Records from a data source
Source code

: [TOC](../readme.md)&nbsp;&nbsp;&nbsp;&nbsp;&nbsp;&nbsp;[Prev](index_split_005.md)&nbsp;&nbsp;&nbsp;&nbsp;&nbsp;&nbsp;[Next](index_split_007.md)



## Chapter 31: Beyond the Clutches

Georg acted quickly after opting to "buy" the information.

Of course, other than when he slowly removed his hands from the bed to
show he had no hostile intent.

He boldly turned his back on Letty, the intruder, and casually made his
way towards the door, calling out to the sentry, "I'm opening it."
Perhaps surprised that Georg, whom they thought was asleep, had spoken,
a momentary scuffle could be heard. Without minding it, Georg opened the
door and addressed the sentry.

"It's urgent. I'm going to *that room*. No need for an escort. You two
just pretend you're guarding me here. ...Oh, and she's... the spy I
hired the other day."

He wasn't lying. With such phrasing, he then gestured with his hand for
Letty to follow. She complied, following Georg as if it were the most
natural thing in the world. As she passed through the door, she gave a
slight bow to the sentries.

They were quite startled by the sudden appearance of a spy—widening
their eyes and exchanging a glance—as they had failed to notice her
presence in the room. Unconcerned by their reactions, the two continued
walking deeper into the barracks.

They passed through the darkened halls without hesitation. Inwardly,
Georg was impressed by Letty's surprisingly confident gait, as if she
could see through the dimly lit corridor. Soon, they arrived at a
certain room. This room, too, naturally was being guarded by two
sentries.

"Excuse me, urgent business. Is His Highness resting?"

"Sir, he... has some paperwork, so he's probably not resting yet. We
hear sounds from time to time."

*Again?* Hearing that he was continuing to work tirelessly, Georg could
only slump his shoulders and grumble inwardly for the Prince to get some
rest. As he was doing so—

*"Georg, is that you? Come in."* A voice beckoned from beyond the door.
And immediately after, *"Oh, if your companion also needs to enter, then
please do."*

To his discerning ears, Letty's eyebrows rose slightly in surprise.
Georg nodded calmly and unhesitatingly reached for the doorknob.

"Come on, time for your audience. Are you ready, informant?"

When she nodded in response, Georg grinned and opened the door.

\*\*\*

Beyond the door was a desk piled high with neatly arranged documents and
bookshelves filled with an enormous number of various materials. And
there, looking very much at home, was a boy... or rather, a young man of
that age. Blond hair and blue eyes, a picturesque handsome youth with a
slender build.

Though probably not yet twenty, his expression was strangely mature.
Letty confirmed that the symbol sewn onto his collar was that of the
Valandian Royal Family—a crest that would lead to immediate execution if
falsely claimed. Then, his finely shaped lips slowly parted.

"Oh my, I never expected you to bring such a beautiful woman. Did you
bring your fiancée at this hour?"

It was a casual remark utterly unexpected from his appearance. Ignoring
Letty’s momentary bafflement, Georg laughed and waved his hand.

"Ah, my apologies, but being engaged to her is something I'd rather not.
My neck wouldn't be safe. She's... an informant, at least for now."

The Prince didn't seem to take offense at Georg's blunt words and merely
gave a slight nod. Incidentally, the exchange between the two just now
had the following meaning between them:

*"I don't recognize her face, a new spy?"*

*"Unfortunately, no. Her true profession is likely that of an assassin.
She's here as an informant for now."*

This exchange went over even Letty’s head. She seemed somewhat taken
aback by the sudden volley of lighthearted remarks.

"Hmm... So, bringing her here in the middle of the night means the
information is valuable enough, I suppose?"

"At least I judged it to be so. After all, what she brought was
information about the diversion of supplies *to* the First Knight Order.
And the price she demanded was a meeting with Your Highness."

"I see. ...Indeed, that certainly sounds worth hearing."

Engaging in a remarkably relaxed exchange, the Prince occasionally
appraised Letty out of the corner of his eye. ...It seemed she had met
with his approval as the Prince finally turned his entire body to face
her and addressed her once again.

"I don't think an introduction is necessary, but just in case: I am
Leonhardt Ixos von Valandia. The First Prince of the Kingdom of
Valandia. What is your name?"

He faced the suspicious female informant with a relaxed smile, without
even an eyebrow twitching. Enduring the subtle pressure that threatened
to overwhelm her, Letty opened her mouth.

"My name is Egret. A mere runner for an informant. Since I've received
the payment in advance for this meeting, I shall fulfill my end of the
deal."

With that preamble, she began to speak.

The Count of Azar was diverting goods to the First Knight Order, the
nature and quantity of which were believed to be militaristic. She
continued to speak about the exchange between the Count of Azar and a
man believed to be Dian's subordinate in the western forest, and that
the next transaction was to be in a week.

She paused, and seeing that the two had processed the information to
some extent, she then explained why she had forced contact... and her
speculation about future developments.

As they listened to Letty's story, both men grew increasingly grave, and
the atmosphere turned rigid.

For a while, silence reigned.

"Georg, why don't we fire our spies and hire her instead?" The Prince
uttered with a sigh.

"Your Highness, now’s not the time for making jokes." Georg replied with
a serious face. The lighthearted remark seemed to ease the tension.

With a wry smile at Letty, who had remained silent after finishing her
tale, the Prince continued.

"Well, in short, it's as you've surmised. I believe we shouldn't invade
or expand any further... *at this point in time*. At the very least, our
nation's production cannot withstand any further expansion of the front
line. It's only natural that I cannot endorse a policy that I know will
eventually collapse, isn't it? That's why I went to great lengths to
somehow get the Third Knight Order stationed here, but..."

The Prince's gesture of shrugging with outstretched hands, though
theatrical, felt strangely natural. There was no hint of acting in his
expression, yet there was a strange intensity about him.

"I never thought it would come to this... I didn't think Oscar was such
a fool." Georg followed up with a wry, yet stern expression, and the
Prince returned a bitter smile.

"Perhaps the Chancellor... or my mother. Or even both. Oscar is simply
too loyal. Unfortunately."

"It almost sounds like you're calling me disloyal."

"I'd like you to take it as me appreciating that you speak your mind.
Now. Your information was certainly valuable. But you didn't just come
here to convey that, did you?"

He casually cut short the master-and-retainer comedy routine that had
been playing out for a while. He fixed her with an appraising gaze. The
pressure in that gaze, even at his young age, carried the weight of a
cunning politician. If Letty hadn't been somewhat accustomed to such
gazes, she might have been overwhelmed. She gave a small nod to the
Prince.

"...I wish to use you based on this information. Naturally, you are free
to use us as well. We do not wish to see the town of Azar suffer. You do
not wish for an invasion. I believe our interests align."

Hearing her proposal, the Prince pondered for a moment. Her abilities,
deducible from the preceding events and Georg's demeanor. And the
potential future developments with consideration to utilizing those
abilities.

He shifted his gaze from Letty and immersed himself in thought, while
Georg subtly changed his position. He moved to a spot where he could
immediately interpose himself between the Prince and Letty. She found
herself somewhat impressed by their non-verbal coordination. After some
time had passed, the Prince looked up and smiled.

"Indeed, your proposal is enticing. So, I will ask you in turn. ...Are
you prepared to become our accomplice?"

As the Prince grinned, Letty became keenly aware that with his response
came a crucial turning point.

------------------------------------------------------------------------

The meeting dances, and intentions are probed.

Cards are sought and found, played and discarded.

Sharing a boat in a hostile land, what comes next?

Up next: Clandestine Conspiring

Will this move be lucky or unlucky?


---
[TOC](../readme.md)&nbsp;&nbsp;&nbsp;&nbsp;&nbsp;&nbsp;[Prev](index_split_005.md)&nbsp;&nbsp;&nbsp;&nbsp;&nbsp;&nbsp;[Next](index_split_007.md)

■ Exercise
Output the lines above exactly, but only those between the line holding "slight bow to the sentries." and the line holding "woman. Did you", inclusive.

■ Output
slight bow to the sentries.

They were quite startled by the sudden appearance of a spy—widening
their eyes and exchanging a glance—as they had failed to notice her
presence in the room. Unconcerned by their reactions, the two continued
walking deeper into the barracks.

They passed through the darkened halls without hesitation. Inwardly,
Georg was impressed by Letty's surprisingly confident gait, as if she
could see through the dimly lit corridor. Soon, they arrived at a
certain room. This room, too, naturally was being guarded by two
sentries.

"Excuse me, urgent business. Is His Highness resting?"

"Sir, he... has some paperwork, so he's probably not resting yet. We
hear sounds from time to time."

*Again?* Hearing that he was continuing to work tirelessly, Georg could
only slump his shoulders and grumble inwardly for the Prince to get some
rest. As he was doing so—

*"Georg, is that you? Come in."* A voice beckoned from beyond the door.
And immediately after, *"Oh, if your companion also needs to enter, then
please do."*

To his discerning ears, Letty's eyebrows rose slightly in surprise.
Georg nodded calmly and unhesitatingly reached for the doorknob.

"Come on, time for your audience. Are you ready, informant?"

When she nodded in response, Georg grinned and opened the door.

\*\*\*

Beyond the door was a desk piled high with neatly arranged documents and
bookshelves filled with an enormous number of various materials. And
there, looking very much at home, was a boy... or rather, a young man of
that age. Blond hair and blue eyes, a picturesque handsome youth with a
slender build.

Though probably not yet twenty, his expression was strangely mature.
Letty confirmed that the symbol sewn onto his collar was that of the
Valandian Royal Family—a crest that would lead to immediate execution if
falsely claimed. Then, his finely shaped lips slowly parted.

"Oh my, I never expected you to bring such a beautiful woman. Did you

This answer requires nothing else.